**PROBLEM TO WORK ON**
Run through the data and copy out every line that mentions the word "with".

**Stored entries**
★ ★ ★ ★ ★
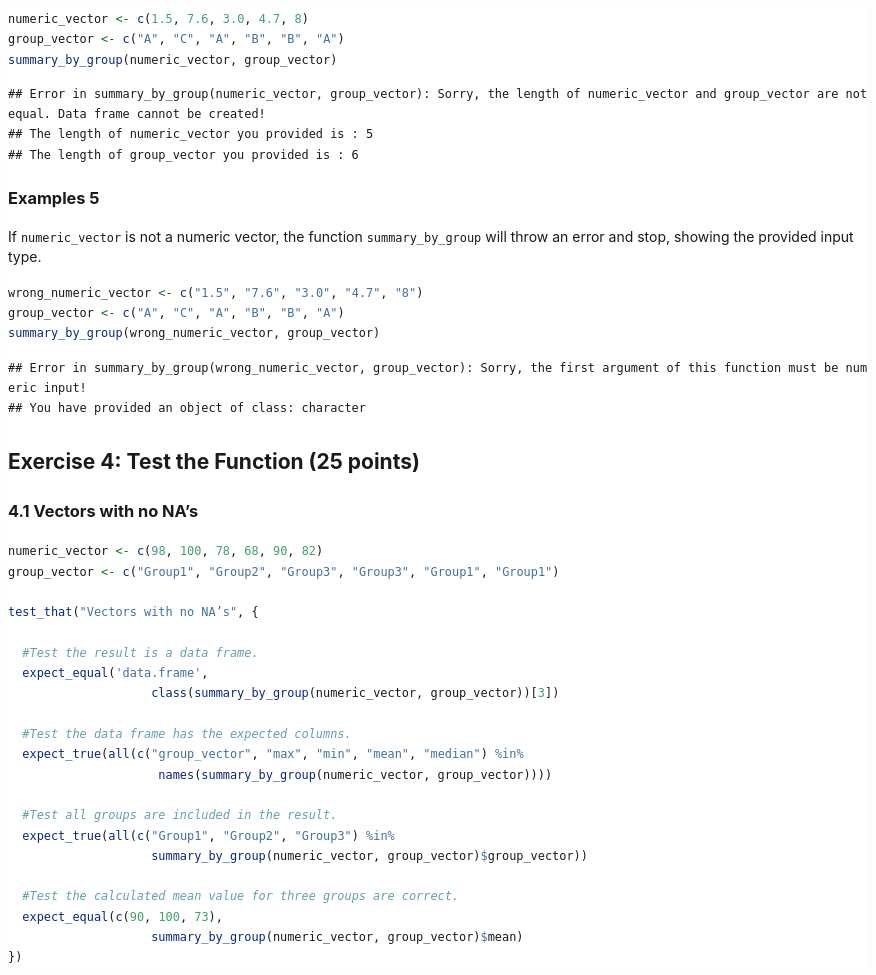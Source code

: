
 ``` r
numeric_vector <- c(1.5, 7.6, 3.0, 4.7, 8)
group_vector <- c("A", "C", "A", "B", "B", "A")
summary_by_group(numeric_vector, group_vector)
```

    ## Error in summary_by_group(numeric_vector, group_vector): Sorry, the length of numeric_vector and group_vector are not equal. Data frame cannot be created!
    ## The length of numeric_vector you provided is : 5
    ## The length of group_vector you provided is : 6

### Examples 5

If `numeric_vector` is not a numeric vector, the function
`summary_by_group` will throw an error and stop, showing the provided
input type.

``` r
wrong_numeric_vector <- c("1.5", "7.6", "3.0", "4.7", "8")
group_vector <- c("A", "C", "A", "B", "B", "A")
summary_by_group(wrong_numeric_vector, group_vector)
```

    ## Error in summary_by_group(wrong_numeric_vector, group_vector): Sorry, the first argument of this function must be numeric input!
    ## You have provided an object of class: character

## Exercise 4: Test the Function (25 points)

### 4.1 Vectors with no NA’s

``` r
numeric_vector <- c(98, 100, 78, 68, 90, 82)
group_vector <- c("Group1", "Group2", "Group3", "Group3", "Group1", "Group1")

test_that("Vectors with no NA’s", {
  
  #Test the result is a data frame.
  expect_equal('data.frame',
                    class(summary_by_group(numeric_vector, group_vector))[3])
  
  #Test the data frame has the expected columns.
  expect_true(all(c("group_vector", "max", "min", "mean", "median") %in% 
                     names(summary_by_group(numeric_vector, group_vector))))
  
  #Test all groups are included in the result.
  expect_true(all(c("Group1", "Group2", "Group3") %in% 
                    summary_by_group(numeric_vector, group_vector)$group_vector))
  
  #Test the calculated mean value for three groups are correct.
  expect_equal(c(90, 100, 73), 
                    summary_by_group(numeric_vector, group_vector)$mean)
})
```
★ ★ ★ ★ ★
**RESPONSE BOX**
### 4.1 Vectors with no NA’s
test_that("Vectors with no NA’s", {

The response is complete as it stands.